━━━━━ RECORDS FOR THIS TASK ━━━━━

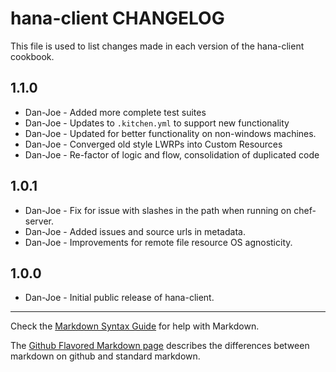 hana-client CHANGELOG
===================

This file is used to list changes made in each version of the hana-client cookbook.

1.1.0
-----

- Dan-Joe - Added more complete test suites
- Dan-Joe - Updates to `.kitchen.yml` to support new functionality
- Dan-Joe - Updated for better functionality on non-windows machines.
- Dan-Joe - Converged old style LWRPs into Custom Resources
- Dan-Joe - Re-factor of logic and flow, consolidation of duplicated code

1.0.1
-----

- Dan-Joe - Fix for issue with slashes in the path when running on chef-server.
- Dan-Joe - Added issues and source urls in metadata.
- Dan-Joe - Improvements for remote file resource OS agnosticity.

1.0.0
-----

- Dan-Joe - Initial public release of hana-client.

- - -

Check the [Markdown Syntax Guide](http://daringfireball.net/projects/markdown/syntax) for help with Markdown.

The [Github Flavored Markdown page](http://github.github.com/github-flavored-markdown/) describes the differences between markdown on github and standard markdown.
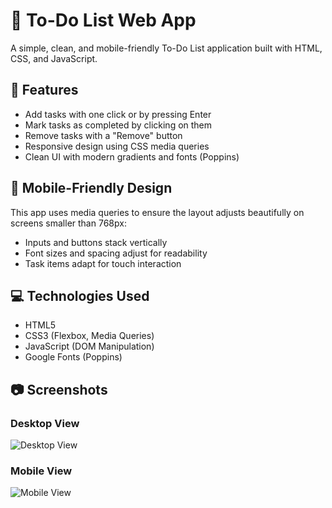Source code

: # 📝 To-Do List Web App

A simple, clean, and mobile-friendly To-Do List application built with HTML, CSS, and JavaScript.

## 🚀 Features

- Add tasks with one click or by pressing Enter
- Mark tasks as completed by clicking on them
- Remove tasks with a "Remove" button
- Responsive design using CSS media queries
- Clean UI with modern gradients and fonts (Poppins)

## 📱 Mobile-Friendly Design

This app uses media queries to ensure the layout adjusts beautifully on screens smaller than 768px:
- Inputs and buttons stack vertically
- Font sizes and spacing adjust for readability
- Task items adapt for touch interaction

## 💻 Technologies Used

- HTML5
- CSS3 (Flexbox, Media Queries)
- JavaScript (DOM Manipulation)
- Google Fonts (Poppins)

## 📷 Screenshots

### Desktop View
![Desktop View](https://via.placeholder.com/800x400?text=Desktop+To-Do+List)

### Mobile View
![Mobile View](https://via.placeholder.com/400x800?text=Mobile+To-Do+List)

━━━━━

WHAT THE TASK REQUIRES:
Search the data above for the word "https", then gather each line in which it appears.

ANSWER TO THIS TASK:
![Desktop View](https://via.placeholder.com/800x400?text=Desktop+To-Do+List)
![Mobile View](https://via.placeholder.com/400x800?text=Mobile+To-Do+List)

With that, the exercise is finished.